Extracted data |
⁂

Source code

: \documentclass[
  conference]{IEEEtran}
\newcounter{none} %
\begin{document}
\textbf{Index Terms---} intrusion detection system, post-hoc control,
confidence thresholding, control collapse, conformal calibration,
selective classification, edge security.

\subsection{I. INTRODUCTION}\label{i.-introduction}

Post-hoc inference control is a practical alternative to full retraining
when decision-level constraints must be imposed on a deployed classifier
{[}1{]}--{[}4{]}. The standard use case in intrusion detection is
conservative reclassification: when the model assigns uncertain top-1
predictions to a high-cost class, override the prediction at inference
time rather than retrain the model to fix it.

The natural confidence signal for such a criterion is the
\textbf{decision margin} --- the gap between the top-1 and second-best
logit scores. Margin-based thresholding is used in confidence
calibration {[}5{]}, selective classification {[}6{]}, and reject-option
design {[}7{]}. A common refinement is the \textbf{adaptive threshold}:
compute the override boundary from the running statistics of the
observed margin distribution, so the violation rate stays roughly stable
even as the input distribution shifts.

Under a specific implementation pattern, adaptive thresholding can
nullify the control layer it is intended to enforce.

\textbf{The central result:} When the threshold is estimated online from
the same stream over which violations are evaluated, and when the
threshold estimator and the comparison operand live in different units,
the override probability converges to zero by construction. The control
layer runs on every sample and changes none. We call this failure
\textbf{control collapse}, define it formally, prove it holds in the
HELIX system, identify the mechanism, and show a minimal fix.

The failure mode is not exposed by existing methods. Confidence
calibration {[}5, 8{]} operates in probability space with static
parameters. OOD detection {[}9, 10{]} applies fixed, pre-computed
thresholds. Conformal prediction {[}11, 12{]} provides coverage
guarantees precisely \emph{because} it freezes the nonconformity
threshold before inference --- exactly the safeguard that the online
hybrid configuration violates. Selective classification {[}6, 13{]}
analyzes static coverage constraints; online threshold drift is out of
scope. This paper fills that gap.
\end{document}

⁂

Required action |
For this exercise, find all lines in the records containing the word "that" and copy them.

Output for this task |
threshold before inference --- exactly the safeguard that the online
scope. This paper fills that gap.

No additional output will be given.